The Future that Never Comes

I’ve been on a heavy dose of Alan Watts lately and I think its been rearranging my existence…in a good way, that is.

One of his famous ideas is that the future is not real. And when you think about, it isn’t.

The future is a concept that never comes into fruition. Its very definition is elliptical in the sense that it must always remain just out of reach. It is the elusive pot of gold at the end of the rainbow. The future is never now. It cannot be by its very explanation as a temporal existence following the current state.

In this sense, the future is about as tangible as a unicorn. It is a magnificent idea, but will never come to my window offering me a magical ride through the night.

Good luck getting there.

If the future isn’t real, then why do we base everything we do around it?

This is a real problem. All of our lives are based in the future. Our very educational system is an achievement of perpetual preparation. We are always in a constant state of perennial planning. The goal of preschool is kindergarten. The goal of kindergarten is grade school. Grade school is for high school. Highschool for College. College, for those who have taken the bait (myself included), is for graduate school. And so on.
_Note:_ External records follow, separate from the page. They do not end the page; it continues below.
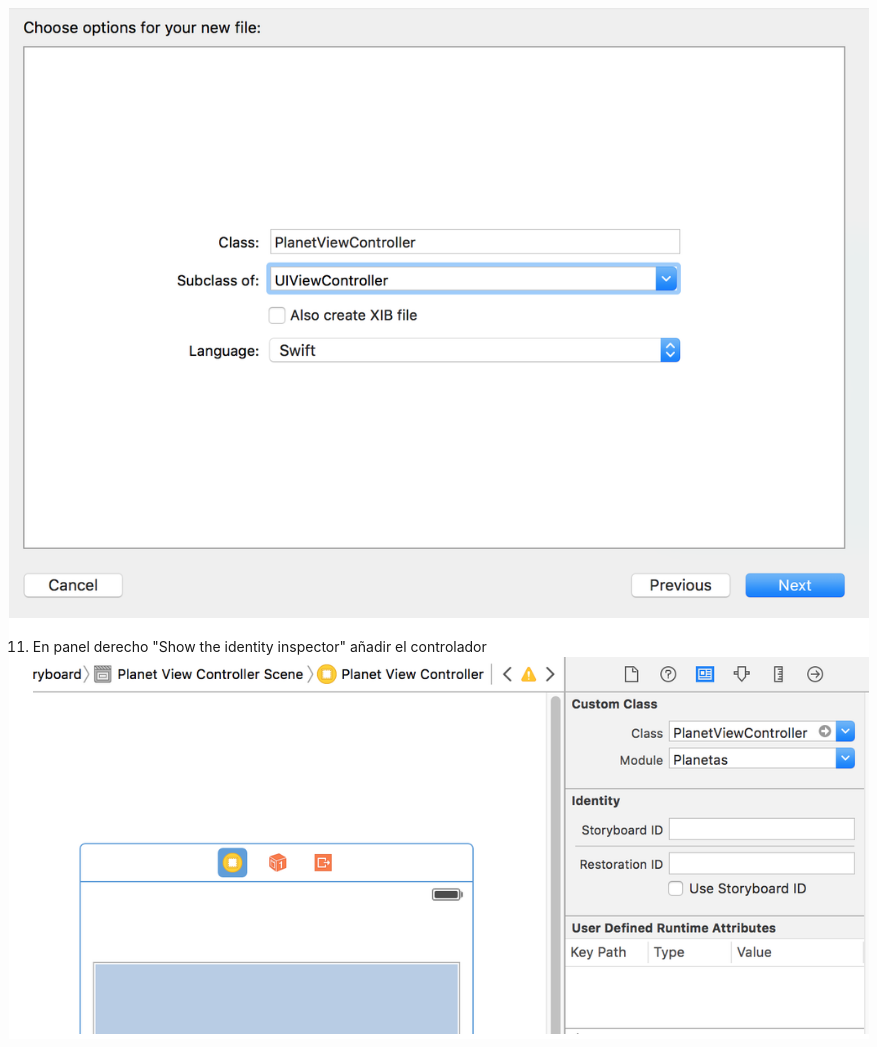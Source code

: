 ![Create new Cocoa Touch File](captions/day6/xcode_planets_sample_10.png)

11. En panel derecho "Show the identity inspector" añadir el controlador
![Conect Controller](captions/day6/xcode_planets_sample_11.png)
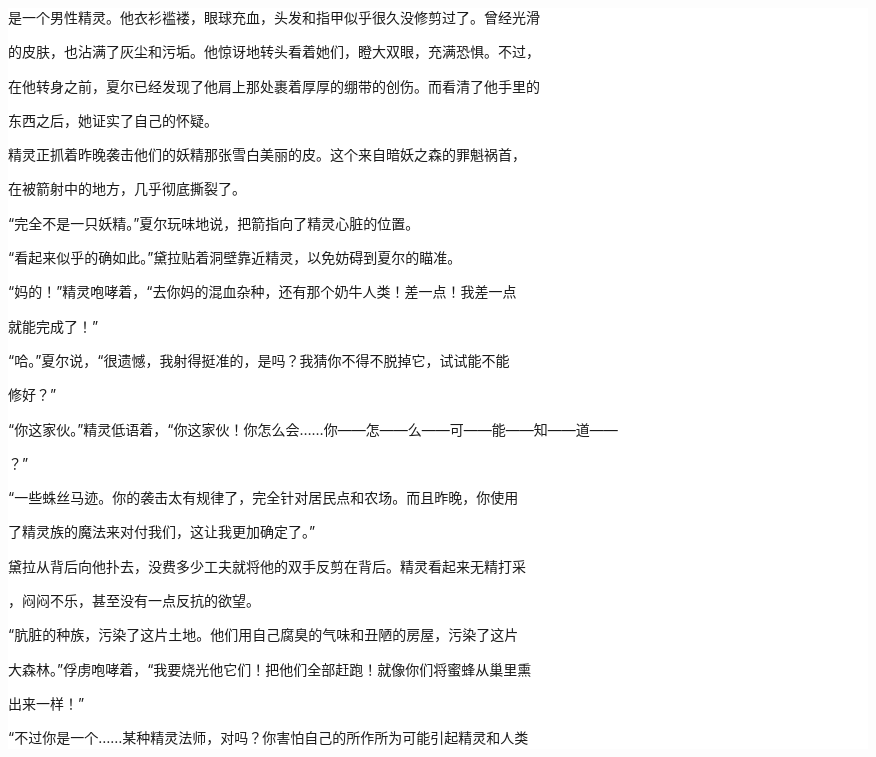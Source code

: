 是一个男性精灵。他衣衫褴褛，眼球充血，头发和指甲似乎很久没修剪过了。曾经光滑

的皮肤，也沾满了灰尘和污垢。他惊讶地转头看着她们，瞪大双眼，充满恐惧。不过，

在他转身之前，夏尔已经发现了他肩上那处裹着厚厚的绷带的创伤。而看清了他手里的

东西之后，她证实了自己的怀疑。



精灵正抓着昨晚袭击他们的妖精那张雪白美丽的皮。这个来自暗妖之森的罪魁祸首，

在被箭射中的地方，几乎彻底撕裂了。



“完全不是一只妖精。”夏尔玩味地说，把箭指向了精灵心脏的位置。





“看起来似乎的确如此。”黛拉贴着洞壁靠近精灵，以免妨碍到夏尔的瞄准。



“妈的！”精灵咆哮着，“去你妈的混血杂种，还有那个奶牛人类！差一点！我差一点

就能完成了！”





“哈。”夏尔说，“很遗憾，我射得挺准的，是吗？我猜你不得不脱掉它，试试能不能

修好？”



“你这家伙。”精灵低语着，“你这家伙！你怎么会……你——怎——么——可——能——知——道——

？”



“一些蛛丝马迹。你的袭击太有规律了，完全针对居民点和农场。而且昨晚，你使用

了精灵族的魔法来对付我们，这让我更加确定了。”





黛拉从背后向他扑去，没费多少工夫就将他的双手反剪在背后。精灵看起来无精打采

，闷闷不乐，甚至没有一点反抗的欲望。





“肮脏的种族，污染了这片土地。他们用自己腐臭的气味和丑陋的房屋，污染了这片

大森林。”俘虏咆哮着，“我要烧光他它们！把他们全部赶跑！就像你们将蜜蜂从巢里熏

出来一样！”





“不过你是一个……某种精灵法师，对吗？你害怕自己的所作所为可能引起精灵和人类
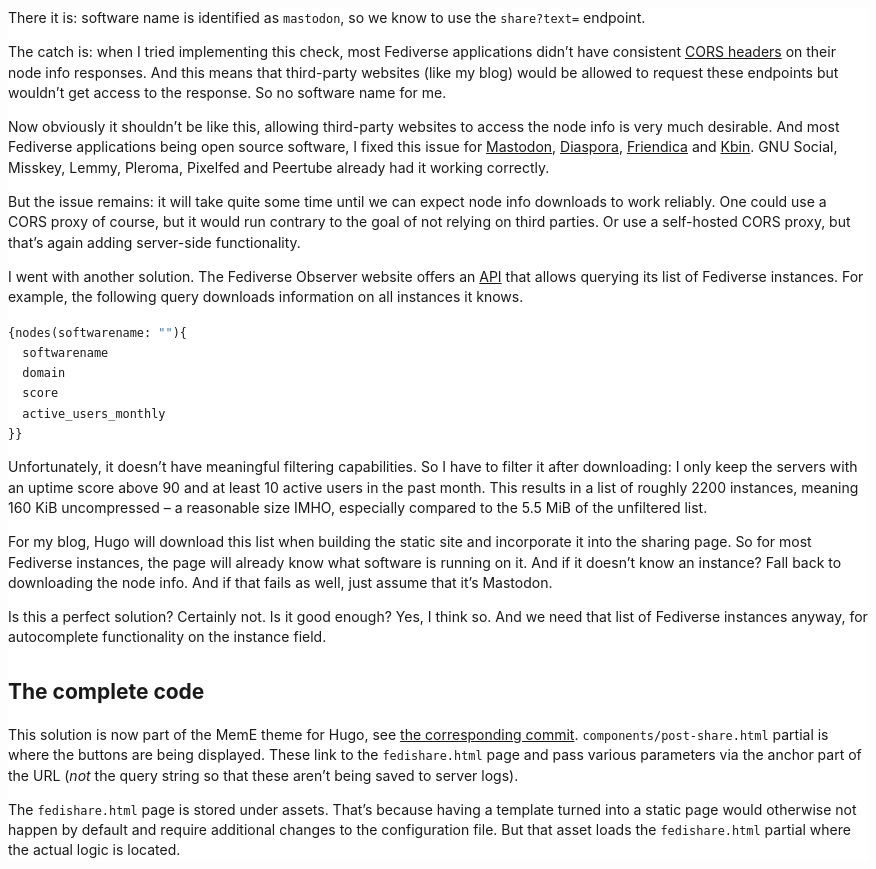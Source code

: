 There it is: software name is identified as `mastodon`, so we know to use the `share?text=` endpoint.

The catch is: when I tried implementing this check, most Fediverse applications didn’t have consistent [CORS headers](https://developer.mozilla.org/en-US/docs/Web/HTTP/CORS) on their node info responses. And this means that third-party websites (like my blog) would be allowed to request these endpoints but wouldn’t get access to the response. So no software name for me.

Now obviously it shouldn’t be like this, allowing third-party websites to access the node info is very much desirable. And most Fediverse applications being open source software, I fixed this issue for [Mastodon](https://github.com/mastodon/mastodon/pull/27413), [Diaspora](https://github.com/diaspora/diaspora/pull/8436), [Friendica](https://github.com/friendica/friendica/pull/13549) and [Kbin](https://codeberg.org/Kbin/kbin-core/pulls/1195). GNU Social, Misskey, Lemmy, Pleroma, Pixelfed and Peertube already had it working correctly.

But the issue remains: it will take quite some time until we can expect node info downloads to work reliably. One could use a CORS proxy of course, but it would run contrary to the goal of not relying on third parties. Or use a self-hosted CORS proxy, but that’s again adding server-side functionality.

I went with another solution. The Fediverse Observer website offers an [API](https://api.fediverse.observer/) that allows querying its list of Fediverse instances. For example, the following query downloads information on all instances it knows.

```graphql
{nodes(softwarename: ""){
  softwarename
  domain
  score
  active_users_monthly
}}
```

Unfortunately, it doesn’t have meaningful filtering capabilities. So I have to filter it after downloading: I only keep the servers with an uptime score above 90 and at least 10 active users in the past month. This results in a list of roughly 2200 instances, meaning 160 KiB uncompressed – a reasonable size IMHO, especially compared to the 5.5 MiB of the unfiltered list.

For my blog, Hugo will download this list when building the static site and incorporate it into the sharing page. So for most Fediverse instances, the page will already know what software is running on it. And if it doesn’t know an instance? Fall back to downloading the node info. And if that fails as well, just assume that it’s Mastodon.

Is this a perfect solution? Certainly not. Is it good enough? Yes, I think so. And we need that list of Fediverse instances anyway, for autocomplete functionality on the instance field.

## The complete code

This solution is now part of the MemE theme for Hugo, see [the corresponding commit](https://github.com/reuixiy/hugo-theme-meme/commit/4243546da6efc5ced2aaf05c3faa8f3e6b677cd4). `components/post-share.html` partial is where the buttons are being displayed. These link to the `fedishare.html` page and pass various parameters via the anchor part of the URL (*not* the query string so that these aren’t being saved to server logs).

The `fedishare.html` page is stored under assets. That’s because having a template turned into a static page would otherwise not happen by default and require additional changes to the configuration file. But that asset loads the `fedishare.html` partial where the actual logic is located.
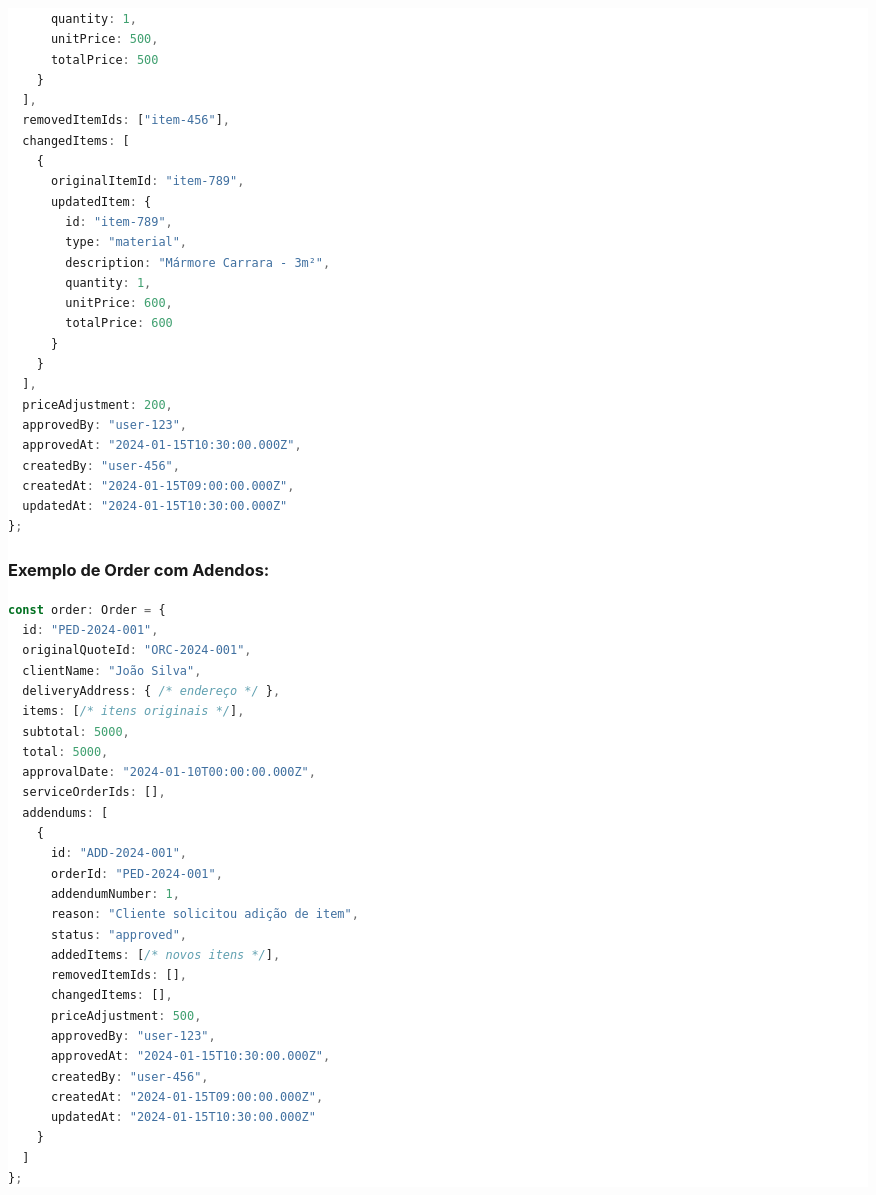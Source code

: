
 ```typescript
      quantity: 1,
      unitPrice: 500,
      totalPrice: 500
    }
  ],
  removedItemIds: ["item-456"],
  changedItems: [
    {
      originalItemId: "item-789",
      updatedItem: {
        id: "item-789",
        type: "material",
        description: "Mármore Carrara - 3m²",
        quantity: 1,
        unitPrice: 600,
        totalPrice: 600
      }
    }
  ],
  priceAdjustment: 200,
  approvedBy: "user-123",
  approvedAt: "2024-01-15T10:30:00.000Z",
  createdBy: "user-456",
  createdAt: "2024-01-15T09:00:00.000Z",
  updatedAt: "2024-01-15T10:30:00.000Z"
};
```

### **Exemplo de Order com Adendos:**
```typescript
const order: Order = {
  id: "PED-2024-001",
  originalQuoteId: "ORC-2024-001",
  clientName: "João Silva",
  deliveryAddress: { /* endereço */ },
  items: [/* itens originais */],
  subtotal: 5000,
  total: 5000,
  approvalDate: "2024-01-10T00:00:00.000Z",
  serviceOrderIds: [],
  addendums: [
    {
      id: "ADD-2024-001",
      orderId: "PED-2024-001",
      addendumNumber: 1,
      reason: "Cliente solicitou adição de item",
      status: "approved",
      addedItems: [/* novos itens */],
      removedItemIds: [],
      changedItems: [],
      priceAdjustment: 500,
      approvedBy: "user-123",
      approvedAt: "2024-01-15T10:30:00.000Z",
      createdBy: "user-456",
      createdAt: "2024-01-15T09:00:00.000Z",
      updatedAt: "2024-01-15T10:30:00.000Z"
    }
  ]
};
```
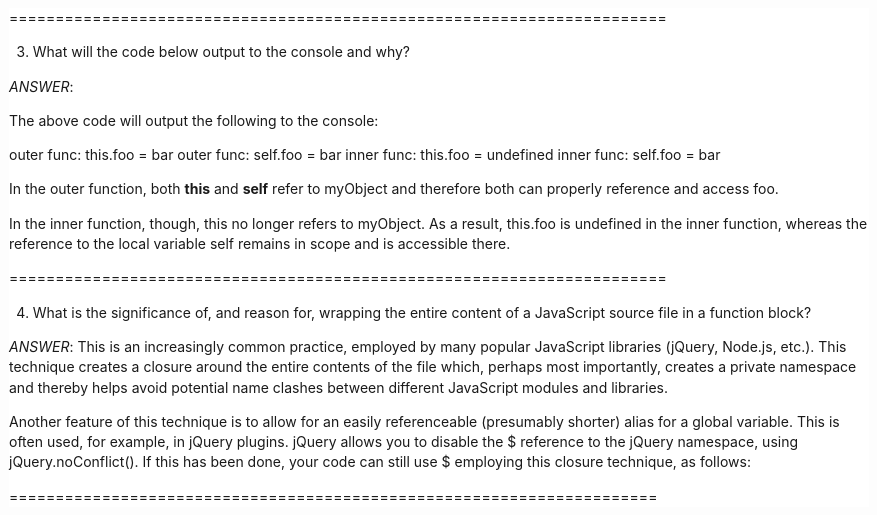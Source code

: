 =======================================================================

3. What will the code below output to the console and why?

<script>

var myObject = {
    foo: "bar",
    func: function() {
        var self = this;
        console.log("outer func:  this.foo = " + this.foo);
        console.log("outer func:  self.foo = " + self.foo);
        (function() {
            console.log("inner func:  this.foo = " + this.foo);
            console.log("inner func:  self.foo = " + self.foo);
        }());
    }
};
myObject.func();

</script>

*ANSWER*:

The above code will output the following to the console:

outer func:  this.foo = bar
outer func:  self.foo = bar
inner func:  this.foo = undefined
inner func:  self.foo = bar

In the outer function, both **this** and **self** refer to myObject and therefore both can properly reference and access foo.

In the inner function, though, this no longer refers to myObject. As a result, this.foo is undefined in the inner function, whereas the reference to the local variable self remains in scope and is accessible there.

=======================================================================

4. What is the significance of, and reason for, wrapping the entire content of a JavaScript source file in a function block?

*ANSWER*: This is an increasingly common practice, employed by many popular JavaScript libraries (jQuery, Node.js, etc.). This technique creates a closure around the entire contents of the file which, perhaps most importantly, creates a private namespace and thereby helps avoid potential name clashes between different JavaScript modules and libraries.

Another feature of this technique is to allow for an easily referenceable (presumably shorter) alias for a global variable. This is often used, for example, in jQuery plugins. jQuery allows you to disable the $ reference to the jQuery namespace, using jQuery.noConflict(). If this has been done, your code can still use $ employing this closure technique, as follows:

<script>
(function($) { /* jQuery plugin code referencing $ */ } )(jQuery);
</script>

======================================================================
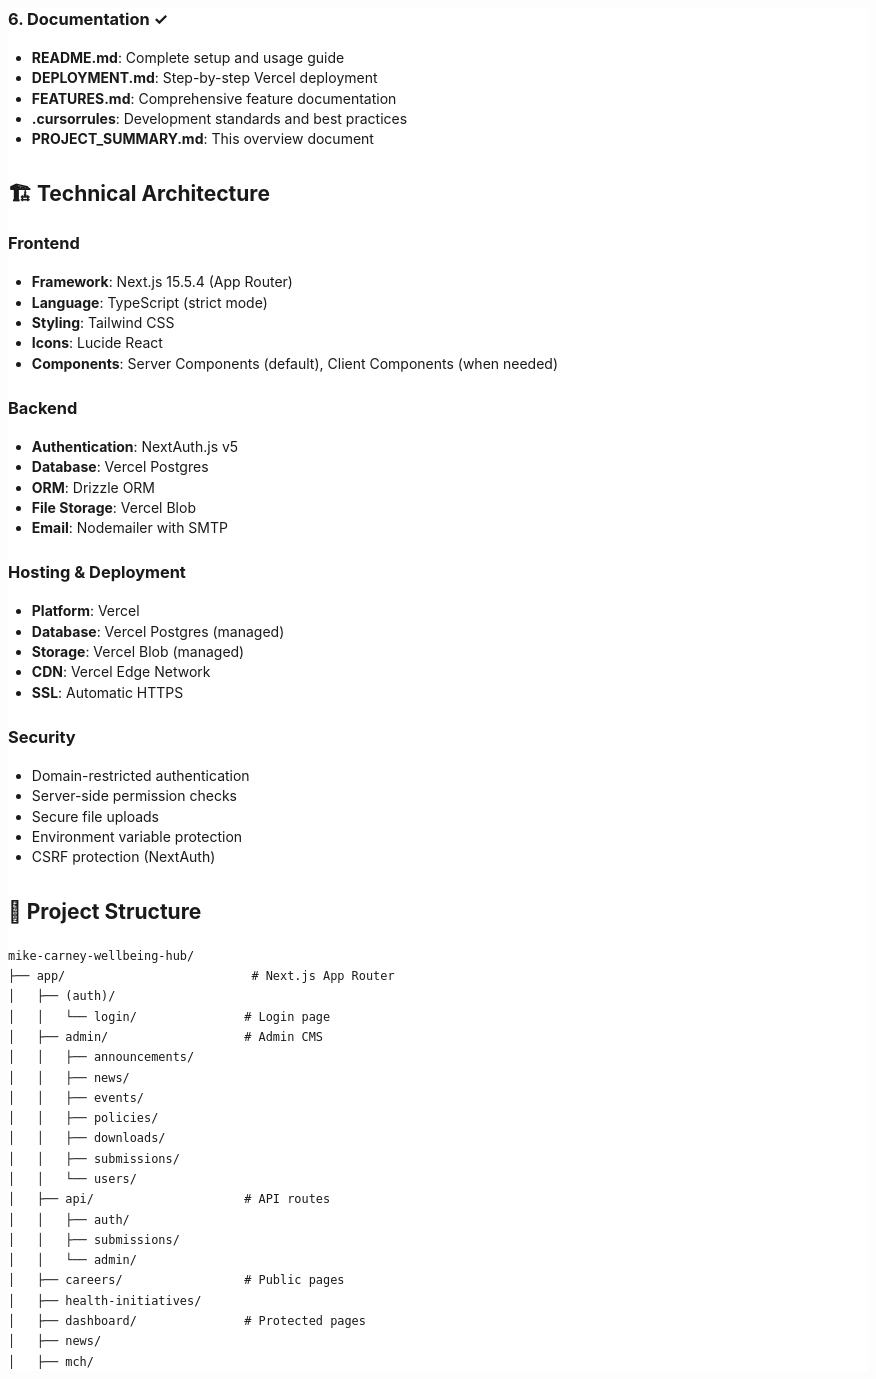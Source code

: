 ### 6. Documentation ✓
- **README.md**: Complete setup and usage guide
- **DEPLOYMENT.md**: Step-by-step Vercel deployment
- **FEATURES.md**: Comprehensive feature documentation
- **.cursorrules**: Development standards and best practices
- **PROJECT_SUMMARY.md**: This overview document

## 🏗️ Technical Architecture

### Frontend
- **Framework**: Next.js 15.5.4 (App Router)
- **Language**: TypeScript (strict mode)
- **Styling**: Tailwind CSS
- **Icons**: Lucide React
- **Components**: Server Components (default), Client Components (when needed)

### Backend
- **Authentication**: NextAuth.js v5
- **Database**: Vercel Postgres
- **ORM**: Drizzle ORM
- **File Storage**: Vercel Blob
- **Email**: Nodemailer with SMTP

### Hosting & Deployment
- **Platform**: Vercel
- **Database**: Vercel Postgres (managed)
- **Storage**: Vercel Blob (managed)
- **CDN**: Vercel Edge Network
- **SSL**: Automatic HTTPS

### Security
- Domain-restricted authentication
- Server-side permission checks
- Secure file uploads
- Environment variable protection
- CSRF protection (NextAuth)

## 📁 Project Structure

```
mike-carney-wellbeing-hub/
├── app/                          # Next.js App Router
│   ├── (auth)/
│   │   └── login/               # Login page
│   ├── admin/                   # Admin CMS
│   │   ├── announcements/
│   │   ├── news/
│   │   ├── events/
│   │   ├── policies/
│   │   ├── downloads/
│   │   ├── submissions/
│   │   └── users/
│   ├── api/                     # API routes
│   │   ├── auth/
│   │   ├── submissions/
│   │   └── admin/
│   ├── careers/                 # Public pages
│   ├── health-initiatives/
│   ├── dashboard/               # Protected pages
│   ├── news/
│   ├── mch/
```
Yet it doesn’t end there. The mythical career is nothing more than a preparation for a better career. Increased pay, more responsibility, retirement. By the time we finally stop working, we’ve spent our entire life living in a false dimension (not to mention one is about ready to die by the time they retire these days). What kind of life is this?

When I was younger, I was a troublesome adolescent. I was sent away to a wilderness program where we learned the importance of understanding the present. A rule in this program was the elicit evocation of the “now” represented by two letters: F & I. These two extremely irritating letters stood for future information. Any time anyone asked about anything that had to deal with the future, a polite but annoying “No F.I.” was sounded. Besides making me want to pull my hair out, what this stubborn little tactic did was rather ingenious.

This was the only tape we got to listen to. And it was set on repeat at full blast.

Troubled youth often live in alternate realities. Whether it be the future, one of denial, or seen through an inflated ego, life is rarely lived in the now. These realities are essentially coping methods for dealing with the painful present. In the wilderness program, we were thrust into the ultimate present. We had only one worry: the task at hand.

The “No F.I.” rule helped me and many others situate ourselves in the now. In this reality, we were able to address issues that were troubling us (making us untroubled youth?). By coming back to the only “real” reality, we were able to connect with ourselves, our emotions, each other, and the greater community. This led to actual healing.

Now, what would the “No F.I.” rule do for society? Besides screwing up schedules and birthday parties, I think it would have a profound affect on stress levels. Almost all stress today is stationed in the future. If we were to greatly reduce the amount we lived in the future, we would lower our capacity to take on stress that—in all reality—doesn’t even exist.

If you haven't noticed, I really want some cake.

The future is the enemy. It steals from the present and robs from the blind? Well it does one of those things (or maybe both…). Okay, in all seriousness, living in the future is like planning a wedding that never happens. You can get all excited about it and order all the cake you want, but in the end, you’re never going to celebrate and no one’s getting married. It would be better to just kiss the one your with now and enjoy the moment.

For the moment is all we have.

I’ll end this rare and quirky, very strange post of mine with a quote from Erwin Schrödinger, a Nobel Prize winning Physicist. I seem to have fall in love with it

The present is the only thing with no end.

Wise minds are always smiling

2 thoughts on “The Future that Never Comes

  1. Yes…Alan watts that rascal of a sage.

    A man I believe was born way ahead of his time way ahead he really did help me restructure my perception of reality especially my grappling with atheistic views and learning to think critically free of conditioning, well for the latter i still struggle.

  2. I found this post because I was interested if anybody was talking about both Schrodinger and Watts in the same place. I don’t think they ever met, but if they did they would certainly have some things to say to one another.

    In Schrodinger’s book “What is Life?” (which I highly recommend) he talks a lot about entropy as it relates to the inputs and outputs of life–it’s really cool stuff. The thing is, the big bang model of the universe (which is the natural scientific conclusion of any worldview that starts with creation and ends with death) *defines* time using entropy. The beginning of time, the moment the big bang began, is the ultimate lowest entropy state. The heat death of the universe, when all that energy has run its course, is the ultimate highest entropy state. Time, then, is just how far along that process we are.

    And, if you buy what schrodinger says about life, then we are the force that moves that process along. Without life, the universe would get caught at a local maximum entropy state and never finish off. Life goes and finds that low entropy, consumes it, and gets the ball rolling again. My synthesis of these ideas causes me to think that we litterally invent the future.